The Effect of Host Resistance on Relative Parasitic Fitness of Helminthosporium maydis Race T. M. H. Royer, Graduate assistant, Department of Plant Pathology, The Pennsylvania State University, University Park 16802; R. R. Nelson, Evan Pugh Professor, Department of Plant Pathology, The Pennsylvania State University, University Park 16802. Phytopathology 71:351-354. Accepted for publication 11 August 1980. Copyright 1981 The American Phytopathological Society. DOI: 10.1094/Phyto-71-351.
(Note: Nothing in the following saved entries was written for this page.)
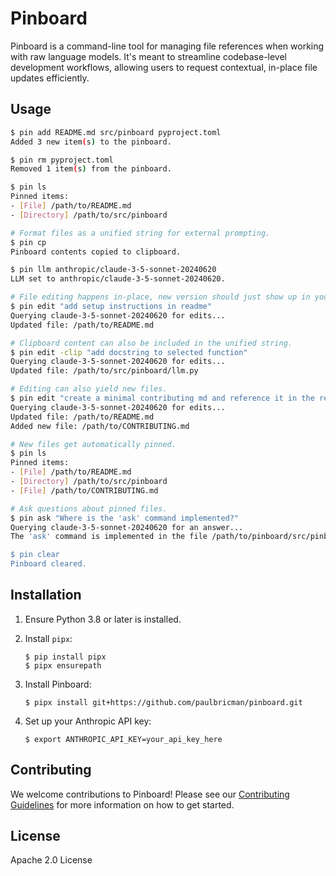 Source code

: # Pinboard

Pinboard is a command-line tool for managing file references when working with raw language models. It's meant to streamline codebase-level development workflows, allowing users to request contextual, in-place file updates efficiently.

## Usage

```bash
$ pin add README.md src/pinboard pyproject.toml
Added 3 new item(s) to the pinboard.

$ pin rm pyproject.toml
Removed 1 item(s) from the pinboard.

$ pin ls
Pinned items:
- [File] /path/to/README.md
- [Directory] /path/to/src/pinboard

# Format files as a unified string for external prompting.
$ pin cp
Pinboard contents copied to clipboard.

$ pin llm anthropic/claude-3-5-sonnet-20240620
LLM set to anthropic/claude-3-5-sonnet-20240620.

# File editing happens in-place, new version should just show up in your editor.
$ pin edit "add setup instructions in readme"
Querying claude-3-5-sonnet-20240620 for edits...
Updated file: /path/to/README.md

# Clipboard content can also be included in the unified string.
$ pin edit -clip "add docstring to selected function"
Querying claude-3-5-sonnet-20240620 for edits...
Updated file: /path/to/src/pinboard/llm.py

# Editing can also yield new files.
$ pin edit "create a minimal contributing md and reference it in the readme"
Querying claude-3-5-sonnet-20240620 for edits...
Updated file: /path/to/README.md
Added new file: /path/to/CONTRIBUTING.md

# New files get automatically pinned.
$ pin ls
Pinned items:
- [File] /path/to/README.md
- [Directory] /path/to/src/pinboard
- [File] /path/to/CONTRIBUTING.md

# Ask questions about pinned files.
$ pin ask "Where is the 'ask' command implemented?"
Querying claude-3-5-sonnet-20240620 for an answer...
The 'ask' command is implemented in the file /path/to/pinboard/src/pinboard/cli.py. It's defined as a Typer command function named 'ask' that takes a message parameter and calls the ask_question function from the llm module.

$ pin clear
Pinboard cleared.
```

## Installation

1. Ensure Python 3.8 or later is installed.

2. Install `pipx`:
   ```
   $ pip install pipx
   $ pipx ensurepath
   ```

3. Install Pinboard:
   ```
   $ pipx install git+https://github.com/paulbricman/pinboard.git
   ```

4. Set up your Anthropic API key:
   ```
   $ export ANTHROPIC_API_KEY=your_api_key_here
   ```

## Contributing

We welcome contributions to Pinboard! Please see our [Contributing Guidelines](CONTRIBUTING.md) for more information on how to get started.

## License

Apache 2.0 License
Eight isolates of Helminthosporium maydis race T were passed through one conidial generation on the susceptible Texas male sterile corn hybrid PA887 B14 T-cms, followed by six serial conidial generations on the resistant, normal (N) cytoplasm hybrid Pioneer Brand 3306 N. A part of each generation was preserved in dry leaf material. Relative disease efficiency (number of lesions per unit of inoculum), lesion size, and sporulation of the first (T1) and seventh (N6) generations of each isolate were compared on the T-cms hybrid. Significant decreases occurred in at least one of the fitness attributes for each isolate. The effects of two generations (T2) on the T-cms hybrid after two (N2) or 10 (N10) generations on the N hybrid were tested for five isolates. Some isolates exhibited a significant decrease in relative disease efficiency after only two passages on the resistant host. Relative disease efficiency lost during 10 generations on the N hybrid was partially restored in some isolates after two passages on the T-cms hybrid (N10T2).